YOUR INSTRUCTIONS
Find the line containing "The most important". Reproduce it and every line after it up to the end of the records, exactly as written.

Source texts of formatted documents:
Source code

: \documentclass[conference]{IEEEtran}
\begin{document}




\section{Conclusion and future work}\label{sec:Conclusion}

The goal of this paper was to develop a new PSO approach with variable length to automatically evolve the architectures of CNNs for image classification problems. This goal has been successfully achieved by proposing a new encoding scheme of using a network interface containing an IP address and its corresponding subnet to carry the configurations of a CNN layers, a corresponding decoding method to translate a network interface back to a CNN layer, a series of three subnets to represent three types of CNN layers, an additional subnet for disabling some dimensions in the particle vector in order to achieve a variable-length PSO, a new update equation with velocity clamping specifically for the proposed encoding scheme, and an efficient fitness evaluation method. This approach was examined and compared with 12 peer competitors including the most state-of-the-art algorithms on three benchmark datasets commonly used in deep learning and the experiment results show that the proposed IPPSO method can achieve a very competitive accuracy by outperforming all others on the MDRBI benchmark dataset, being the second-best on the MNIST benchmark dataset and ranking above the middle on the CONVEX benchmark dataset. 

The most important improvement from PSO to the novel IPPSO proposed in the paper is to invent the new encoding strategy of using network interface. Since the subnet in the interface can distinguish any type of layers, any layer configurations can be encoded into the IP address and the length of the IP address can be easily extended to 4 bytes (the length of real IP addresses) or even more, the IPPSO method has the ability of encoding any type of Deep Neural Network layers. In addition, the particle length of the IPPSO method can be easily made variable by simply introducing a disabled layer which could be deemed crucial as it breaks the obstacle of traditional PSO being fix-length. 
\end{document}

ANSWER TO THIS EXERCISE
The most important improvement from PSO to the novel IPPSO proposed in the paper is to invent the new encoding strategy of using network interface. Since the subnet in the interface can distinguish any type of layers, any layer configurations can be encoded into the IP address and the length of the IP address can be easily extended to 4 bytes (the length of real IP addresses) or even more, the IPPSO method has the ability of encoding any type of Deep Neural Network layers. In addition, the particle length of the IPPSO method can be easily made variable by simply introducing a disabled layer which could be deemed crucial as it breaks the obstacle of traditional PSO being fix-length. 
\end{document}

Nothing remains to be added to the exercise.